The first spectacular exception was on 24 Sep when Gary Rosenberg and Scott Terrill found a LOUISIANA WATERTHRUSH at Panamint Springs, only the second ever recorded in the county. About a dozen birders were able to see it and it remained at least until the next day. The first county record was 7 Aug 1985 at Deep Springs College when Jon Dunn found it while leading a bird tour there. This recent bird is only the 8th record for the state with 4 in spring from early May to early Jun, 3 in fall from early Aug to mid Sep and 1 in winter from early Feb to late Mar. These dates almost completely overlap the dates that Northern Waterthrushes have occurred in Inyo so extreme care and attention should be paid to all waterthrushes.
The second spectacular exception was in the early evening of 20 Nov when Tom Wurster found a RUFOUS-BACKED ROBIN at Furnace Creek Ranch, only the second ever recorded in the county.

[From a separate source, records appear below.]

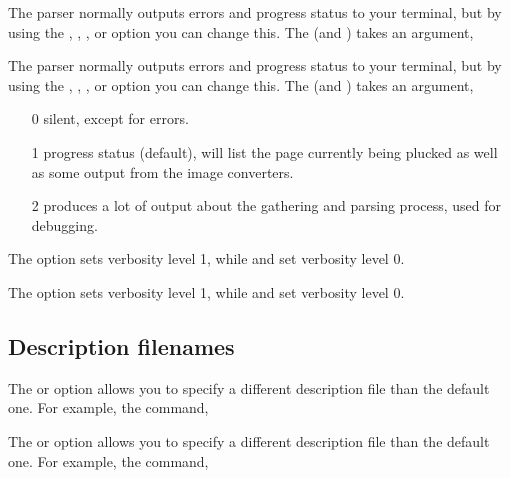 \begin{latexonly}
The parser normally outputs errors and progress status to your terminal,
but by using the , ,
,  or
 option you can change this. The 
(and ) takes an argument,
\end{latexonly}
\begin{htmlonly}
The parser normally outputs errors and progress status to your terminal,
but by using the , ,
,  or
 option you can change this. The 
(and ) takes an argument,
\end{htmlonly}

\begin{enumerate}
\item[0] silent, except for errors.
\item[1] progress status (default), will list the page currently being plucked
as well as some output from the image converters.
\item[2] produces a lot of output about the gathering and parsing process,
used for debugging.
\end{enumerate}

\begin{latexonly}
The  option sets verbosity level 1, while  and
 set verbosity level 0.
\end{latexonly}
\begin{htmlonly}
The  option sets verbosity level 1, while  and
 set verbosity level 0.
\end{htmlonly}

\subsection{Description filenames}

\begin{latexonly}
The  or  
option allows you to specify a different description file than the 
default one. For example, the command,
\end{latexonly}
\begin{htmlonly}
The  or  
option allows you to specify a different description file than the 
default one. For example, the command,
\end{htmlonly}\\

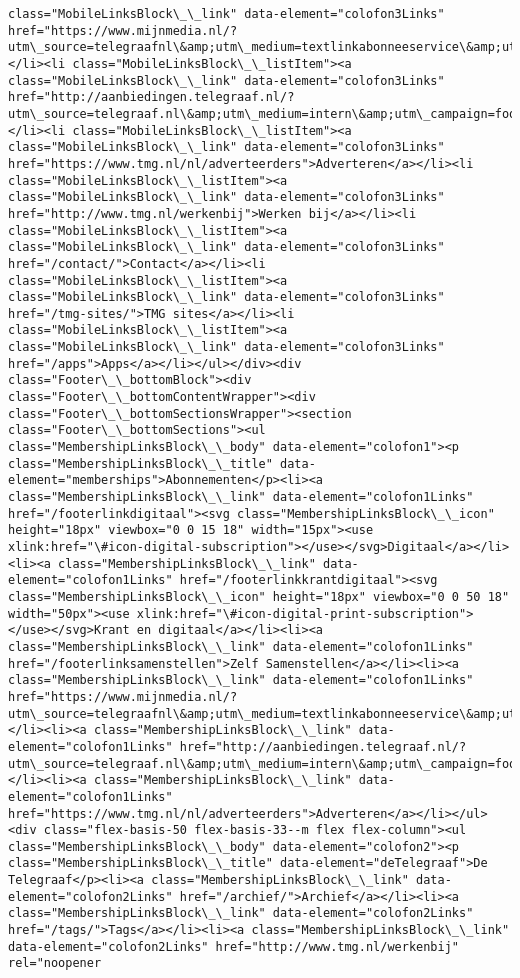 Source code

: \documentclass[11pt]{article}
\begin{document}
\begin{Verbatim}[commandchars=\\\{\}]
class="MobileLinksBlock\_\_link" data-element="colofon3Links" href="https://www.mijnmedia.nl/?utm\_source=telegraafnl\&amp;utm\_medium=textlinkabonneeservice\&amp;utm\_campaign=service">Service</a></li><li class="MobileLinksBlock\_\_listItem"><a class="MobileLinksBlock\_\_link" data-element="colofon3Links" href="http://aanbiedingen.telegraaf.nl/?utm\_source=telegraaf.nl\&amp;utm\_medium=intern\&amp;utm\_campaign=footertelegraaf">Deals</a></li><li class="MobileLinksBlock\_\_listItem"><a class="MobileLinksBlock\_\_link" data-element="colofon3Links" href="https://www.tmg.nl/nl/adverteerders">Adverteren</a></li><li class="MobileLinksBlock\_\_listItem"><a class="MobileLinksBlock\_\_link" data-element="colofon3Links" href="http://www.tmg.nl/werkenbij">Werken bij</a></li><li class="MobileLinksBlock\_\_listItem"><a class="MobileLinksBlock\_\_link" data-element="colofon3Links" href="/contact/">Contact</a></li><li class="MobileLinksBlock\_\_listItem"><a class="MobileLinksBlock\_\_link" data-element="colofon3Links" href="/tmg-sites/">TMG sites</a></li><li class="MobileLinksBlock\_\_listItem"><a class="MobileLinksBlock\_\_link" data-element="colofon3Links" href="/apps">Apps</a></li></ul></div><div class="Footer\_\_bottomBlock"><div class="Footer\_\_bottomContentWrapper"><div class="Footer\_\_bottomSectionsWrapper"><section class="Footer\_\_bottomSections"><ul class="MembershipLinksBlock\_\_body" data-element="colofon1"><p class="MembershipLinksBlock\_\_title" data-element="memberships">Abonnementen</p><li><a class="MembershipLinksBlock\_\_link" data-element="colofon1Links" href="/footerlinkdigitaal"><svg class="MembershipLinksBlock\_\_icon" height="18px" viewbox="0 0 15 18" width="15px"><use xlink:href="\#icon-digital-subscription"></use></svg>Digitaal</a></li><li><a class="MembershipLinksBlock\_\_link" data-element="colofon1Links" href="/footerlinkkrantdigitaal"><svg class="MembershipLinksBlock\_\_icon" height="18px" viewbox="0 0 50 18" width="50px"><use xlink:href="\#icon-digital-print-subscription"></use></svg>Krant en digitaal</a></li><li><a class="MembershipLinksBlock\_\_link" data-element="colofon1Links" href="/footerlinksamenstellen">Zelf Samenstellen</a></li><li><a class="MembershipLinksBlock\_\_link" data-element="colofon1Links" href="https://www.mijnmedia.nl/?utm\_source=telegraafnl\&amp;utm\_medium=textlinkabonneeservice\&amp;utm\_campaign=service">Service</a></li><li><a class="MembershipLinksBlock\_\_link" data-element="colofon1Links" href="http://aanbiedingen.telegraaf.nl/?utm\_source=telegraaf.nl\&amp;utm\_medium=intern\&amp;utm\_campaign=footertelegraaf">Deals</a></li><li><a class="MembershipLinksBlock\_\_link" data-element="colofon1Links" href="https://www.tmg.nl/nl/adverteerders">Adverteren</a></li></ul><div class="flex-basis-50 flex-basis-33--m flex flex-column"><ul class="MembershipLinksBlock\_\_body" data-element="colofon2"><p class="MembershipLinksBlock\_\_title" data-element="deTelegraaf">De Telegraaf</p><li><a class="MembershipLinksBlock\_\_link" data-element="colofon2Links" href="/archief/">Archief</a></li><li><a class="MembershipLinksBlock\_\_link" data-element="colofon2Links" href="/tags/">Tags</a></li><li><a class="MembershipLinksBlock\_\_link" data-element="colofon2Links" href="http://www.tmg.nl/werkenbij" rel="noopener 
\end{Verbatim}
\end{document}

This Mexican species has a nice habit of wandering north in late fall with many records existing for Arizona; however, it is very rare in California. The bird remained until at least 27 Nov and attracted birders from all over the state. The first county record was 5 Nov 1983 at Furnace Creek Ranch when one was found by Richard Webster. There is a 3rd record for Death Valley National Park at Saratoga Springs, just south into San Bernardino County, on 19 Nov 1974 when it was found by Bob Hudson of Independence and Merle Archie. This recent bird is the 9th record for the state with the window of opportunity from early Nov to mid Apr.
The third spectacular exception was on the morning of 21 Nov. Three observers were oohing and aahing over the Rufous-backed when Robin Tom Wurster called out, BAY-BREASTED WARBLER! Imagine having to stop looking and photographing a very rare robin to check out another very rare bird! This species was formerly much more common in California but this is the first reported in Inyo since 1982. The species breeds in the spruce forests of Canada and when the spruce budworm population crashed so did the Bay-breasted Warbler population as did other species that were largely dependent on the budworms.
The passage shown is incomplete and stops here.